Les Grands Ballets finissent la saison comme ils l'ont commencée: par la présentation de chorégraphes de la génération actuelle de danse contemporaine en Allemagne. Une soirée complète signée Marco Goecke et Stephen Thoss pour les danseurs de la compagnie. Intimité, intensité et impétuosité au programme.

Attention, secousses telluriques! La réputation de Marco Goecke précède celui qui a été tour à tour surnommé l'«enfant terrible» et l'«enfant chéri» de la jeune chorégraphie allemande. Ça le fait rire au téléphone: «Tant mieux si j'échappe aux classifications, dit-il, mais je m'intéresse d'abord au mouvement sans m'occuper des appellations et des références.»

Des références, l'impétueux chorégraphe n'en manque pourtant pas. Originaire de Wuppertal, la ville de Pina Bausch, formé au ballet classique, il a dansé avec le Deutsche Staatsoper Berlin et le Theater Hagen Ballet. Il a vite été remarqué au début des années 2000 et a aussitôt été invité à créer des pièces pour de grandes compagnies internationales.
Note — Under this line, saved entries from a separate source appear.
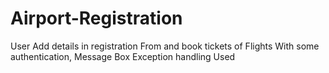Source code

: # Airport-Registration
User Add details in registration From and book tickets of Flights With some authentication, Message Box Exception handling Used
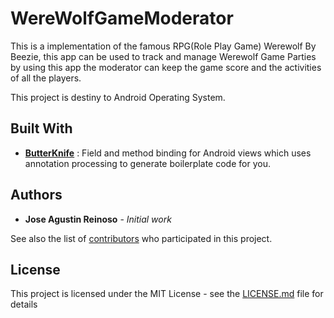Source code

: # WereWolfGameModerator

This is a implementation of the famous RPG(Role Play Game) Werewolf By Beezie, this app can be used to track and manage Werewolf Game Parties by using this app the moderator can keep the game score and the activities of all the players.

This project is destiny to Android Operating System.


## Built With
* **[ButterKnife](http://jakewharton.github.io/butterknife/)** :  Field and method binding for Android views which uses annotation processing to generate boilerplate code for you.







## Authors

* **Jose Agustin Reinoso** - *Initial work*

See also the list of [contributors](https://github.com/your/project/contributors) who participated in this project.

## License

This project is licensed under the MIT License - see the [LICENSE.md](LICENSE.md) file for details

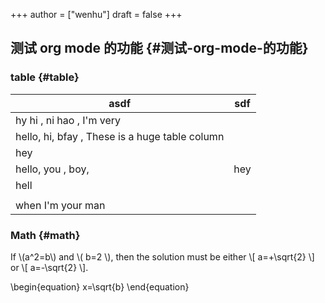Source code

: +++
author = ["wenhu"]
draft = false
+++

## 测试 org mode 的功能 {#测试-org-mode-的功能}


### table {#table}

| asdf                                           | sdf |
|------------------------------------------------|-----|
| hy hi , ni hao , I'm very                      |     |
| hello, hi, bfay , These is a huge table column |     |
| hey                                            |     |
| hello, you , boy,                              | hey |
| hell                                           |     |
|                                                |     |
| when I'm your man                              |     |


### Math {#math}

If \\(a^2=b\\) and \\( b=2 \\), then the solution must be
either \\[ a=+\sqrt{2} \\] or \\[ a=-\sqrt{2} \\].

\begin{equation}
x=\sqrt{b}
\end{equation}
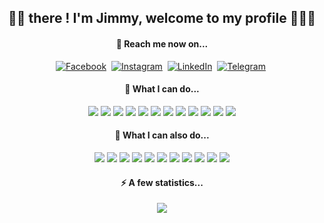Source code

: <h2 align="center">👋🏼 there ! I'm Jimmy, welcome to my profile 👨🏽‍💻</h2>
<h4 align="center">🚀 Reach me now on... </h4>
<p align="center">
<a href="https://www.facebook.com/jimmycabuy" target="_blank"><img src="https://img.shields.io/badge/Facebook-1877F2?style=flat&logo=facebook&logoColor=white" alt="Facebook"></a>&nbsp;
<a href="https://instagram.com/jimmycabuy" target="_blank"><img src="https://img.shields.io/badge/Instagram-%23E4405F.svg?&style=flat&logo=instagram&logoColor=white" alt="Instagram""></a>&nbsp;
<a href="https://www.linkedin.com/in/jimmycabuy/" target="_blank" rel='noreferrer'><img src="https://img.shields.io/badge/LinkedIn-%230077B5.svg?&style=flat&logo=linkedin&logoColor=white" alt="LinkedIn"></a>&nbsp;
<a href="https://t.me/+32474917815" target="_blank"><img src="https://img.shields.io/badge/Telegram-2CA5E0?style=flat&logo=telegram&logoColor=white" alt="Telegram"></a>&nbsp;
</p>

<h4 align="center">🧠 What I can do... </h4>
<p align="center">
  
<img src="https://img.shields.io/badge/HTML5-E34F26?style=flat&logo=html5&logoColor=white"> 
<img src="https://img.shields.io/badge/CSS3-1572B6?style=flat&logo=css3&logoColor=white">
<img src="https://img.shields.io/badge/JavaScript-%23F7DF1C?style=flat&logo=javascript&logoColor=white">
<img src="https://img.shields.io/badge/Express.js-404D59?style=flat&logo=express&&logoColor=white">
<img src="https://img.shields.io/badge/React-20232A?style=flat&logo=react&logoColor=white">
<img src="https://img.shields.io/badge/React_Native-20232A?style=flat&logo=react&logoColor=white">
<img src="https://img.shields.io/badge/Node.js-43853D?style=flat&logo=node.js&logoColor=white">
<img src="https://img.shields.io/badge/Svelte-%23f1413d.svg?style=flat&logo=svelte&logoColor=white">
<img src="https://img.shields.io/badge/Bootstrap-563D7C?style=flat&logo=bootstrap&logoColor=white">
<img src="https://img.shields.io/badge/jQuery-0769AD?style=flat&logo=jquery&logoColor=white">
<img src="https://img.shields.io/badge/Expo-1C1E24?style=flat&logo=expo&logoColor=#D04A37">
<img src="https://img.shields.io/badge/Redux-%23593d88.svg?style=flat&logo=redux&logoColor=white"> 
  
</p>
<h4 align="center">🎯 What I can also do... </h4>

<p align="center">

<img src="https://img.shields.io/badge/MongoDB-339933?style=flat&logo=Mongodb&logoColor=white">
<img src="https://img.shields.io/badge/Heroku-%23430098.svg?style=flat&logo=heroku&logoColor=white">
<img src="https://img.shields.io/badge/Vercel-%23000000.svg?style=flat&logo=vercel&logoColor=white">
<img src="https://img.shields.io/badge/Socket.io-black?style=flat&logo=socket.io&badgeColor=010101">
<img src="https://img.shields.io/badge/Postman-FF6C37?style=flat&logo=postman&logoColor=white">
<img src="https://img.shields.io/badge/Visual%20Studio%20Code-0078d7.svg?style=flat&logo=visual-studio-code&logoColor=white"> 
<img src="https://img.shields.io/badge/Git-%23F05033.svg?style=flat&logo=git&logoColor=white">   
<img src="https://img.shields.io/badge/Photoshop-%2331A8FF.svg?style=flat&logo=adobe%20photoshop&logoColor=001e36 "> 
<img src="https://img.shields.io/badge/Adobe%20XD-470137?style=flat&logo=Adobe%20XD&logoColor=#FF61F6">
<img src="https://img.shields.io/badge/Lightroom-31A8FF.svg?style=flat&logo=Adobe%20Lightroom&logoColor=001e36">
<img src="https://img.shields.io/badge/Figma-%23F24E1E.svg?style=flat&logo=figma&logoColor=white">
</p>
  
<h4 align="center">⚡️ A few statistics... </h4>

<p align="center">
  <img src="https://github-readme-stats.vercel.app/api/top-langs/?username=jimmycabuy&hide_title=true">
</p>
Bardé de prix et d'éloges pour son «génie inimitable», présentement chorégraphe résident au Ballet de Stuttgart et au Ballet Scapino de Rotterdam, il présente deux oeuvres créées précédemment, que les Grands Ballets ont acquises pour les interpréter: Pierrot lunaire, mélodrame lyrique pour cinq instruments et une voix d'Arnold Schoenberg, ainsi que le Pas de deux extrait de l'Oiseau de feu de Stravinsky. Deux compositeurs scandaleux et révolutionnaires et deux oeuvres qui ne le furent pas moins et qui influencèrent durablement la musique du XXe siècle. Deux ballets noirs aussi, en résonance avec l'inassouvi de l'être. Il se pourrait bien alors que la réputation de Goecke soit justifiée...

À la recherche du moi intérieur

La renommée de Stephen Thoss n'est pas moins justifiée. Une réputation de créateur subtil, mystérieux, à l'esthétique fascinante, un chorégraphe très prolifique aussi. Formé à la Palucca Schule de Dresde, antre de la danse expressionniste allemande, soliste à l'Opéra comique de Berlin puis au Théâtre de Kassel, chorégraphe invité par de nombreuses autres compagnies depuis 2000. Directeur artistique du Ballet de Wiesbaden depuis 2007, il a signé plus de 70 oeuvres en une dizaine d'années, dont Heim Suchen/Searching for Home sur une musique de Philip Glass.

«La musique est toujours la source de mon inspiration, dit-il. J'aime beaucoup Glass, dont la musique m'a déjà inspiré plusieurs pièces. J'aime le tapis rythmique de son minimalisme et la réalité cachée derrière la musique, une sorte de vide visible, une présence de l'irréel qui nous fait plonger dans l'inconscient.» C'est ainsi qu'il revendique, lui aussi, un style inclassable, se disant désireux de «rester sans style particulier, car le mouvement venant de la musique peut être complètement différent chaque fois».

Le rapport entre conscient et inconscient est au coeur de sa pièce dansée par les GBCM. Notre moi intérieur, qui évolue avec les années, constitue notre seul «chez-soi» dans une confrontation incessante entre passé, présent et avenir: «Nous sommes tous pris entre ce que nous sommes et ce que nous rêvons de devenir», dit-il.

Sa chorégraphie met en scène un rêve dans lequel une jeune femme se projette et se cherche. Thoss a fignolé une oeuvre subtile et allégorique où les 12 danseurs évoluent dans un appartement symbolique dont chaque pièce offre une cloison-miroir à la danseuse prise comme dans un kaléidoscope de son intériorité: «On doit tous accepter nos côtés positifs et négatifs et apprendre à évoluer avec eux», conclut-il. Une analyse qui s'applique autant sur le plan individuel que collectif.

Pierrot lunaire et L'oiseau de feu de Marco Goecke, et Heim Suchen/Searching for Home de Stephen Thoss, par les GBCM, du 12 au 21 mai, 20h, au Théâtre Maisonneuve.